Ülkemizde halen (30.000 kadarı ticari amaçlı olmak üzere) yaklaşık 75.000 dron, ve 1.500.000’a yakın lisanslı dron pilotu mevcuttur. Aynı ivme ile devam ettiği takdirde, önümüzdeki on yıl içinde dron sayısı 200.000’i, pilot sayısı ise 2.500.000’u aşacaktır.
On yıl içinde Türkiye’deki dron sayısının 200.000’i aşması bekleniyor.
Dron’ların emniyetli, yasal ve etkin kullanımının, “İnsansız Hava Trafik Yönetim” çözümlerine ihtiyaç duyduğunun bilinciyle MaviKanatlar®, proje yönetim esaslarına dayalı bir “hizmet olarak yazılım” (SaaS) platformu olan SeyirDefteri®’ni geliştirmektedir.

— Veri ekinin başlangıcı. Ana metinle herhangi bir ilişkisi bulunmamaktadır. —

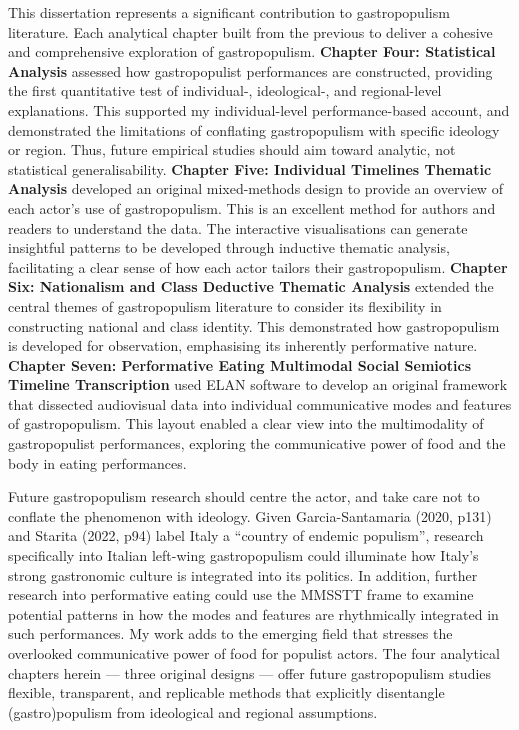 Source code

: \documentclass[a4paper, nobind]{templates/ociamthesis}
\begin{document}
This dissertation represents a significant contribution to gastropopulism literature. Each analytical chapter built from the previous to deliver a cohesive and comprehensive exploration of gastropopulism. \textbf{Chapter Four: Statistical Analysis} assessed how gastropopulist performances are constructed, providing the first quantitative test of individual-, ideological-, and regional-level explanations. This supported my individual-level performance-based account, and demonstrated the limitations of conflating gastropopulism with specific ideology or region. Thus, future empirical studies should aim toward analytic, not statistical generalisability. \textbf{Chapter Five: Individual Timelines Thematic Analysis} developed an original mixed-methods design to provide an overview of each actor's use of gastropopulism. This is an excellent method for authors and readers to understand the data. The interactive visualisations can generate insightful patterns to be developed through inductive thematic analysis, facilitating a clear sense of how each actor tailors their gastropopulism. \textbf{Chapter Six: Nationalism and Class Deductive Thematic Analysis} extended the central themes of gastropopulism literature to consider its flexibility in constructing national and class identity. This demonstrated how gastropopulism is developed for observation, emphasising its inherently performative nature. \textbf{Chapter Seven: Performative Eating Multimodal Social Semiotics Timeline Transcription} used ELAN software to develop an original framework that dissected audiovisual data into individual communicative modes and features of gastropopulism. This layout enabled a clear view into the multimodality of gastropopulist performances, exploring the communicative power of food and the body in eating performances.

Future gastropopulism research should centre the actor, and take care not to conflate the phenomenon with ideology. Given Garcia-Santamaria (2020, p131) and Starita (2022, p94) label Italy a ``country of endemic populism'', research specifically into Italian left-wing gastropopulism could illuminate how Italy's strong gastronomic culture is integrated into its politics. In addition, further research into performative eating could use the MMSSTT frame to examine potential patterns in how the modes and features are rhythmically integrated in such performances. My work adds to the emerging field that stresses the overlooked communicative power of food for populist actors. The four analytical chapters herein --- three original designs --- offer future gastropopulism studies flexible, transparent, and replicable methods that explicitly disentangle (gastro)populism from ideological and regional assumptions.
\end{document}
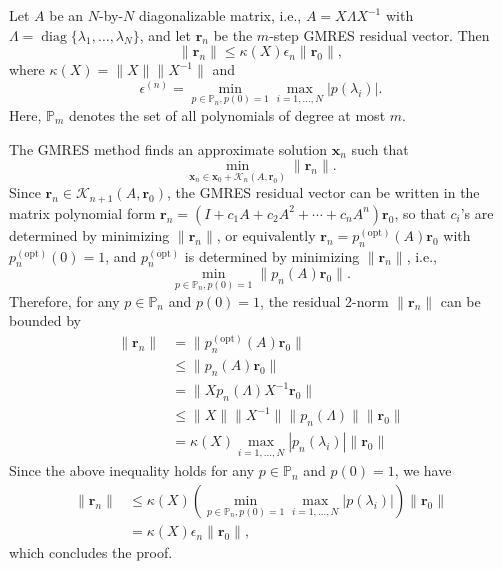 \par{}
\begin{Proposition}\label{prop:gmres-diagonalizable-bound}
{Let $A$ be an $N$-by-$N$ diagonalizable matrix, i.e., $A=X\Lambda X^{-1}$ with $\Lambda=\operatorname{diag}\{\lambda_1,\ldots,\lambda_N\}$, and let $\bm r_n$ be the $m$-step GMRES residual vector. Then}
\[\|\bm r_n\|\le\kappa(X)\epsilon_n\|\bm r_0\|,\]
{where $\kappa(X)=\|X\|\|X^{-1}\|$ and}
\[\epsilon^{(n)}=\min_{p\in\mathbb P_n,p(0)=1}\max_{i=1,\ldots,N}|p(\lambda_i)|.\]
{Here, $\mathbb P_m$ denotes the set of all polynomials of degree at most $m$.}
\end{Proposition}
\begin{Proof}
{The GMRES method finds an approximate solution $\bm x_n$ such that}
\[\min_{\bm x_n\in\bm x_0+\mathcal K_n(A,\bm r_0)}\|\bm r_n\|.\]
{Since $\bm r_n\in\mathcal K_{n+1}(A,\bm r_0)$, the GMRES residual vector can be written in the matrix polynomial form $\bm r_n=(I+c_1A+c_2A^2+\cdots+c_nA^n)\bm r_0$, so that $c_i$'s are determined by minimizing $\|\bm r_n\|$, or equivalently $\bm r_n=p_n^{(\mathrm{opt})}(A)\bm r_0$ with $p_n^{(\mathrm{opt})}(0)=1$, and $p_n^{(\mathrm{opt})}$ is determined by minimizing $\|\bm r_n\|$, i.e.,}
\[\min_{p\in\mathbb P_n,p(0)=1}\|p_n(A)\bm r_0\|.\]
{Therefore, for any $p\in\mathbb P_n$ and $p(0)=1$, the residual 2-norm $\|\bm r_n\|$ can be bounded by}
\[\begin{aligned}\|\bm r_n\|&=\|p_n^{(\mathrm{opt})}(A)\bm r_0\|\\&\le\|p_n(A)\bm r_0\|\\&=\|Xp_n(\Lambda)X^{-1}\bm r_0\|\\&\le\|X\|\|X^{-1}\|\|p_n(\Lambda)\|\|\bm r_0\|\\&=\kappa(X)\max_{i=1,\ldots,N}|p_n(\lambda_i)|\|\bm r_0\|\end{aligned}\]
{Since the above inequality holds for any $p\in\mathbb P_n$ and $p(0)=1$, we have}
\[\begin{aligned}\|\bm r_n\|&\le\kappa(X)\left(\min_{p\in\mathbb P_n,p(0)=1}\max_{i=1,\ldots,N}|p(\lambda_i)|\right)\|\bm r_0\|\\&=\kappa(X)\epsilon_n\|\bm r_0\|,\end{aligned}\]
{which concludes the proof.}
\par\nopagebreak[4]
\end{Proof}
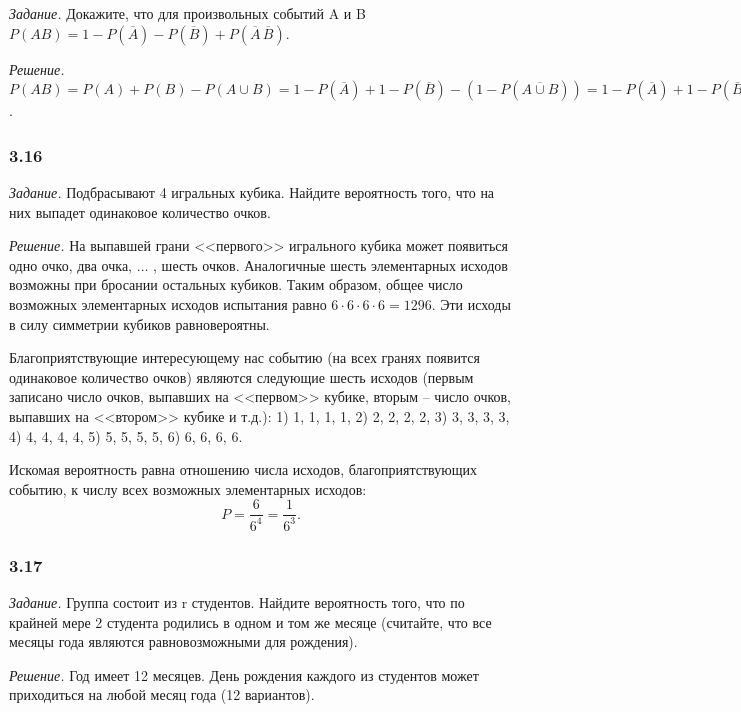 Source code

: \documentclass{book}
\begin{document}
\textit{Задание.} Докажите, что для произвольных событий A и B $P(AB)=1-P\left(\overline{A}\right)-P\left(\overline{B}\right)+P\left(\overline{A}\,\overline{B}\right)$.

\textit{Решение.} $P(AB)=P(A)+P(B)-P\left(A\cup B\right)=1-P\left(\overline{A}\right)+1-P\left(\overline{B}\right)-\left(1-P\left(\overline{A\cup B}\right)\right)=1-P\left(\overline{A}\right)+1-P\left(\overline{B}\right)-1+P\left(\overline{A}\,\overline{B}\right)=1-P\left(\overline{A}\right)-P\left(\overline{B}\right)+P\left(\overline{A}\,\overline{B}\right)$.

\subsubsection*{3.16}

\textit{Задание.} Подбрасывают 4 игральных кубика. Найдите вероятность того, что на них выпадет одинаковое количество очков.

\textit{Решение.} На выпавшей грани <<первого>> игрального кубика может появиться одно очко, два очка,  $\dotsc$ , шесть очков. Аналогичные шесть элементарных исходов возможны при бросании остальных кубиков. Таким образом, общее число возможных элементарных исходов испытания равно $6\cdot 6\cdot 6\cdot 6=1296$. Эти исходы в силу симметрии кубиков равновероятны.

Благоприятствующие интересующему нас событию (на всех гранях появится одинаковое количество очков) являются следующие шесть исходов (первым записано число очков, выпавших на <<первом>> кубике, вторым -- число очков, выпавших на <<втором>> кубике и т.д.): 1) 1, 1, 1, 1, 2) 2, 2, 2, 2, 3) 3, 3, 3, 3, 4) 4, 4, 4, 4, 5) 5, 5, 5, 5, 6) 6, 6, 6, 6.

Искомая вероятность равна отношению числа исходов, благоприятствующих событию, к числу всех возможных элементарных исходов: $$P=\frac{6}{6^4}=\frac{1}{6^3}.$$

\subsubsection*{3.17}

\textit{Задание.} Группа состоит из r студентов. Найдите вероятность того, что по крайней мере 2 студента родились в одном и том же месяце (считайте, что все месяцы года являются равновозможными для рождения).

\textit{Решение.} Год имеет 12 месяцев. День рождения каждого из студентов может приходиться на любой месяц года (12 вариантов).
\end{document}
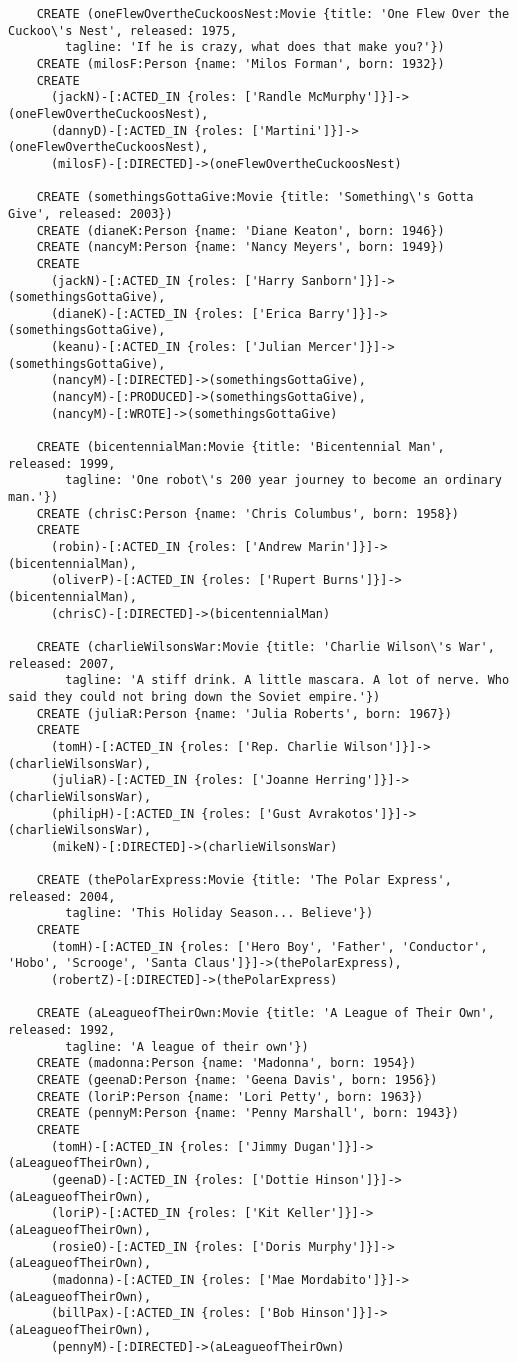 \begin{lstlisting}
	CREATE (oneFlewOvertheCuckoosNest:Movie {title: 'One Flew Over the Cuckoo\'s Nest', released: 1975,
	    tagline: 'If he is crazy, what does that make you?'})
	CREATE (milosF:Person {name: 'Milos Forman', born: 1932})
	CREATE
	  (jackN)-[:ACTED_IN {roles: ['Randle McMurphy']}]->(oneFlewOvertheCuckoosNest),
	  (dannyD)-[:ACTED_IN {roles: ['Martini']}]->(oneFlewOvertheCuckoosNest),
	  (milosF)-[:DIRECTED]->(oneFlewOvertheCuckoosNest)
	
	CREATE (somethingsGottaGive:Movie {title: 'Something\'s Gotta Give', released: 2003})
	CREATE (dianeK:Person {name: 'Diane Keaton', born: 1946})
	CREATE (nancyM:Person {name: 'Nancy Meyers', born: 1949})
	CREATE
	  (jackN)-[:ACTED_IN {roles: ['Harry Sanborn']}]->(somethingsGottaGive),
	  (dianeK)-[:ACTED_IN {roles: ['Erica Barry']}]->(somethingsGottaGive),
	  (keanu)-[:ACTED_IN {roles: ['Julian Mercer']}]->(somethingsGottaGive),
	  (nancyM)-[:DIRECTED]->(somethingsGottaGive),
	  (nancyM)-[:PRODUCED]->(somethingsGottaGive),
	  (nancyM)-[:WROTE]->(somethingsGottaGive)
	
	CREATE (bicentennialMan:Movie {title: 'Bicentennial Man', released: 1999,
	    tagline: 'One robot\'s 200 year journey to become an ordinary man.'})
	CREATE (chrisC:Person {name: 'Chris Columbus', born: 1958})
	CREATE
	  (robin)-[:ACTED_IN {roles: ['Andrew Marin']}]->(bicentennialMan),
	  (oliverP)-[:ACTED_IN {roles: ['Rupert Burns']}]->(bicentennialMan),
	  (chrisC)-[:DIRECTED]->(bicentennialMan)
	
	CREATE (charlieWilsonsWar:Movie {title: 'Charlie Wilson\'s War', released: 2007,
	    tagline: 'A stiff drink. A little mascara. A lot of nerve. Who said they could not bring down the Soviet empire.'})
	CREATE (juliaR:Person {name: 'Julia Roberts', born: 1967})
	CREATE
	  (tomH)-[:ACTED_IN {roles: ['Rep. Charlie Wilson']}]->(charlieWilsonsWar),
	  (juliaR)-[:ACTED_IN {roles: ['Joanne Herring']}]->(charlieWilsonsWar),
	  (philipH)-[:ACTED_IN {roles: ['Gust Avrakotos']}]->(charlieWilsonsWar),
	  (mikeN)-[:DIRECTED]->(charlieWilsonsWar)
	
	CREATE (thePolarExpress:Movie {title: 'The Polar Express', released: 2004,
	    tagline: 'This Holiday Season... Believe'})
	CREATE
	  (tomH)-[:ACTED_IN {roles: ['Hero Boy', 'Father', 'Conductor', 'Hobo', 'Scrooge', 'Santa Claus']}]->(thePolarExpress),
	  (robertZ)-[:DIRECTED]->(thePolarExpress)
	
	CREATE (aLeagueofTheirOwn:Movie {title: 'A League of Their Own', released: 1992,
	    tagline: 'A league of their own'})
	CREATE (madonna:Person {name: 'Madonna', born: 1954})
	CREATE (geenaD:Person {name: 'Geena Davis', born: 1956})
	CREATE (loriP:Person {name: 'Lori Petty', born: 1963})
	CREATE (pennyM:Person {name: 'Penny Marshall', born: 1943})
	CREATE
	  (tomH)-[:ACTED_IN {roles: ['Jimmy Dugan']}]->(aLeagueofTheirOwn),
	  (geenaD)-[:ACTED_IN {roles: ['Dottie Hinson']}]->(aLeagueofTheirOwn),
	  (loriP)-[:ACTED_IN {roles: ['Kit Keller']}]->(aLeagueofTheirOwn),
	  (rosieO)-[:ACTED_IN {roles: ['Doris Murphy']}]->(aLeagueofTheirOwn),
	  (madonna)-[:ACTED_IN {roles: ['Mae Mordabito']}]->(aLeagueofTheirOwn),
	  (billPax)-[:ACTED_IN {roles: ['Bob Hinson']}]->(aLeagueofTheirOwn),
	  (pennyM)-[:DIRECTED]->(aLeagueofTheirOwn)
	

\end{lstlisting}
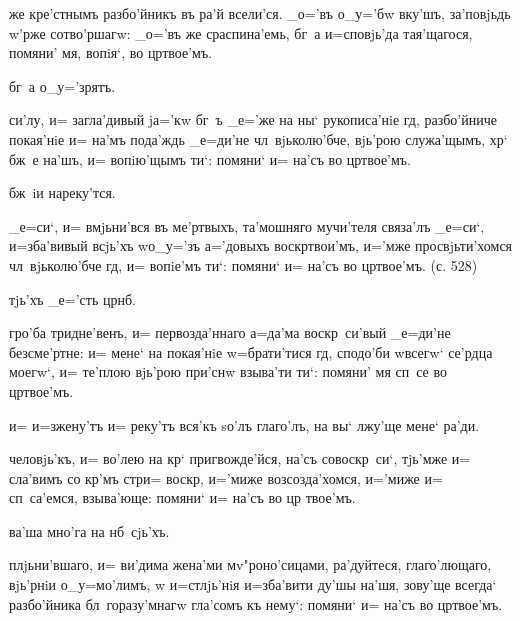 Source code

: 
же кре'стнымъ разбо'йникъ въ ра'й всели'ся. _о='въ 
о_у='бw вку'шъ, за'повjьдь w'рже сотво'ршагw: _о='въ 
же сраспина'емь, бг~а и=сповjь'да тая'щагося, помяни' мя, 
вопiя`, во цр твое'мъ.

бг~а о_у='зрятъ.

си'лу, и= загла'дивый jа='кw бг~ъ _е='же на ны` 
рукописа'нiе гд, разбо'йниче покая'нiе и= на'мъ 
пода'ждь _е=ди'не чл~вjьколю'бче, вjь'рою служа'щымъ, 
хр` бж~е на'шъ, и= вопiю'щымъ ти`: помяни` и= на'съ 
во цр твое'мъ.

бж~iи нареку'тся.

_е=си`, и= вмjьни'вся въ ме'ртвыхъ, та'мошняго мучи'теля 
связа'лъ _е=си`, и=зба'вивый всjь'хъ w\т о_у='зъ 
а='довыхъ воскр твои'мъ, и='мже просвjьти'хомся 
чл~вjьколю'бче гд, и= вопiе'мъ ти`: помяни` и= на'съ 
во цр твое'мъ. (с. 528)

тjь'хъ _е='сть цр нб.

гро'ба тридне'венъ, и= первозда'ннаго а=да'ма 
воскр~си'вый _е=ди'не безсме'ртне: и= мене` на покая'нiе 
w=брати'тися гд, сподо'би w\т всегw` се'рдца моегw`, 
и= те'плою вjь'рою при'снw взыва'ти ти`: помяни' мя сп~се 
во цр твое'мъ.

и= и=зжену'тъ и= реку'тъ вся'къ sо'лъ глаго'лъ, на вы` 
лжу'ще мене` ра'ди.

человjь'къ, и= во'лею на кр` пригвожде'йся, на'съ 
совоскр~си`, тjь'мже и= сла'вимъ со кр'мъ стр и= 
воскр, и='миже возсозда'хомся, и='миже и= 
сп~са'емся, взыва'юще: помяни` и= на'съ во цр 
твое'мъ.

ва'ша мно'га на нб~сjь'хъ.

плjьни'вшаго, и= ви'дима жена'ми мv"роно'сицами, 
ра'дуйтеся, глаго'лющаго, вjь'рнiи о_у=мо'лимъ, w\т 
и=стлjь'нiя и=зба'вити ду'шы на'шя, зову'ще всегда` 
разбо'йника бл~горазу'мнагw гла'сомъ къ нему`: помяни` и= 
на'съ во цр твое'мъ.

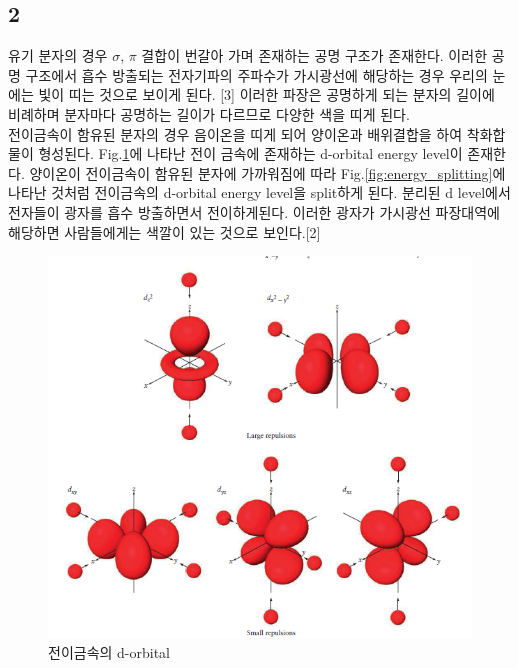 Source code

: \documentclass[%
 reprint,
 amsmath,amssymb,
 aps,
]{revtex4-2}
\begin{document}
\subsection{\label{sec:level2}2}
유기 분자의 경우 $\sigma$, $\pi$ 결합이 번갈아 가며 존재하는 공명 구조가 존재한다. 이러한 공명 구조에서 흡수 방출되는 전자기파의 주파수가 가시광선에 해당하는 경우 우리의 눈에는 빛이 띠는 것으로 보이게 된다. [3] 이러한 파장은 공명하게 되는 분자의 길이에 비례하며 분자마다 공명하는 길이가 다르므로 다양한 색을 띠게 된다.\\

전이금속이 함유된 분자의 경우 음이온을 띠게 되어 양이온과 배위결합을 하여 착화합물이 형성된다. Fig.\ref{fig:d_orbital}에 나타난 전이 금속에 존재하는 d-orbital energy level이 존재한다. 양이온이 전이금속이 함유된 분자에 가까워짐에 따라 Fig.\ref{fig:energy_splitting}에 나타난 것처럼 전이금속의 d-orbital energy level을 split하게 된다. 분리된 d level에서 전자들이 광자를 흡수 방출하면서 전이하게된다. 이러한 광자가 가시광선 파장대역에 해당하면 사람들에게는 색깔이 있는 것으로 보인다.[2]
\begin{figure}[htbp]
	\includegraphics[width = 0.9\linewidth]{d_orbital.png}%
	\caption{\label{fig:d_orbital}전이금속의 d-orbital}
\end{figure}
\end{document}
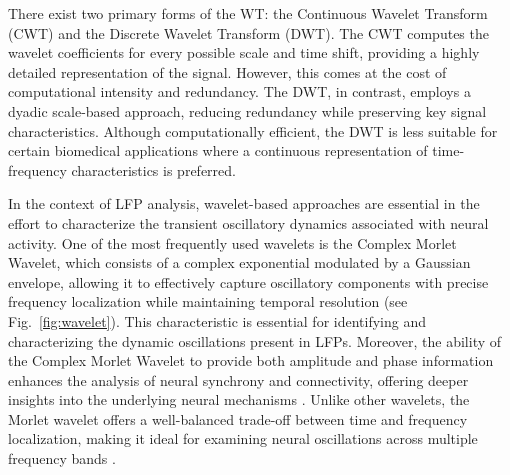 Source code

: \documentclass{article}
\begin{document}
There exist two primary forms of the WT: the Continuous Wavelet Transform (CWT) and the Discrete Wavelet Transform (DWT). The CWT computes the wavelet coefficients for every possible scale and time shift, providing a highly detailed representation of the signal. However, this comes at the cost of computational intensity and redundancy. The DWT, in contrast, employs a dyadic scale-based approach, reducing redundancy while preserving key signal characteristics. Although computationally efficient, the DWT is less suitable for certain biomedical applications where a continuous representation of time-frequency characteristics is preferred.

In the context of LFP analysis, wavelet-based approaches are essential in the effort to characterize the transient oscillatory dynamics associated with neural activity. One of the most frequently used wavelets is the Complex Morlet Wavelet, which consists of a complex exponential modulated by a Gaussian envelope, allowing it to effectively capture oscillatory components with precise frequency localization while maintaining temporal resolution (see Fig.~\ref{fig:wavelet}). This characteristic is essential for identifying and characterizing the dynamic oscillations present in LFPs. Moreover, the ability of the Complex Morlet Wavelet to provide both amplitude and phase information enhances the analysis of neural synchrony and connectivity, offering deeper insights into the underlying neural mechanisms \cite{lopour2013}. Unlike other wavelets, the Morlet wavelet offers a well-balanced trade-off between time and frequency localization, making it ideal for examining neural oscillations across multiple frequency bands \cite{cohen2019}.
\end{document}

SeyirDefteri® sunmakta olduğu temel nitelikleri ve modüler yapısıyla, yakın gelecekte insansız hava araçlarının hava sahasına tam entegrasyonuna yönelik olarak; kayıt, tanımlama, yetkilendirme (LAANC = Low Altitude Authorization and Notification Capability), hava trafik ve uçuş-izleme fonksiyonlarının üzerine bina edilebileceği hazır bir temel teşkil ettiği için, önümüzdeki on yılda bütünüyle sayısal ve otomatik hale gelecek Türk Hava Sahası Trafik Yönetim Altyapısının modernizasyonunda kritik rol oynayabilecek bir potansiyele sahiptir.
Dip Notlar
[1] Türkiye Havalimanlarının işletilmesi ile Türkiye Hava sahasındaki hava trafiğinin düzenlenmesi ve kontrolü görevi, 2920 sayılı Türk Sivil Havacılık Kanunu ve 5431 sayılı Sivil Havacılık Genel Müdürlüğü (SHGM) Teşkilat ve Görevleri Hakkındaki Kanun ile Devlet Hava Meydanları İşletmesi (DHMİ) Genel Müdürlüğünce yerine getirilmektedir. Türk Sivil Havacılık sektörünün altyapısını oluşturan tesis ve donanımıyla, 1933 yılından bu yana değişik isim ve statülerle hizmetlerini yürütmekte olan kuruluş, 233 Sayılı Kanun Hükmünde Kararname ve Ana Statüsü çerçevesinde 1984 yılından itibaren faaliyetlerini Kamu İktisadi Teşebbüsü olarak sürdürmektedir.